Kremlin-run oil giant Rosneft said on Tuesday that Transneft, which manages Russia’s oil pipelines, had failed to deliver a solution to a tainted-oil crisis that slashed the country’s crude exports, more than four months since it erupted.

The Russian Druzhba pipeline, which pumps 1 million barrels of oil per day to western and eastern Europe, was found in mid-April to be contaminated with organic chlorides.

Russia cleaned up the pipeline and restored supply a couple of months later. Transneft, the state oil pipeline monopoly, has promised to compensate energy companies for contamination-related losses.

Rosneft, whose oil production and profits took a hit from oil intake restrictions imposed by Transneft during the crisis, said in rare comments on Tuesday that the pipeline firm had yet to resolve the problem.

“The future of the tainted oil remains unclear, claims by companies and their business partners are unresolved, and the issue of guaranteeing oil quality during transportation has also yet to be resolved,” Rosneft said in a statement.

“The risks to Russia’s image as a reliable supplier ... are growing.”

Rosneft, headed by powerful chief executive Igor Sechin, said a number of oil-importing countries, including Poland, and some Mediterranean ports had started to consider other options for importing oil.

“Transneft is mixing oil from different producers on its own. Given that there is no ‘oil quality controller’ in the pipeline system, companies in fact are getting a blend that may not correspond to the oil quality supplied initially,” it said.

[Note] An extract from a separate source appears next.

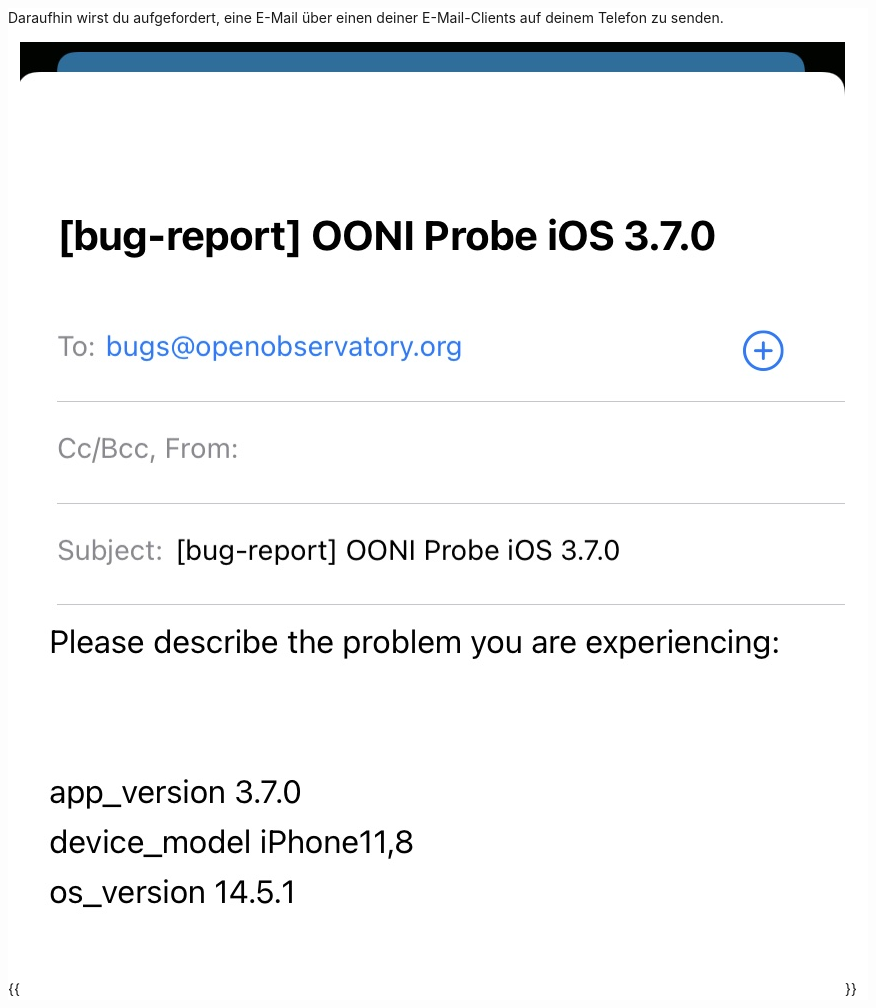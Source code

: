 Daraufhin wirst du aufgefordert, eine E-Mail über einen deiner E-Mail-Clients auf deinem Telefon zu senden.

{{<img src="images/image39.jpg" title="Send email prompt" alt="Send email prompt">}}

Rosneft said that in August, Transneft gave notification that it planned to supply oil containing organic chlorides of up to 6 parts per million (ppm) to refineries in central Russia and the Baltic Sea port of Primorsk.

Russia allows contamination of up to 6 ppm, but many European refineries cannot process oil with organic chloride content higher than 1 ppm.

“This means export supplies via Primorsk will have prohibitive (ppm) levels for European refineries,” Rosneft said.

So far, Transneft has agreed to pay $15 per barrel in compensation, or roughly a quarter of the cost of the oil, to Kazakh producers whose barrels were contaminated en route to Western markets.

President Vladimir Putin said in April the oil contamination had damaged Russia’s image as a reliable supplier.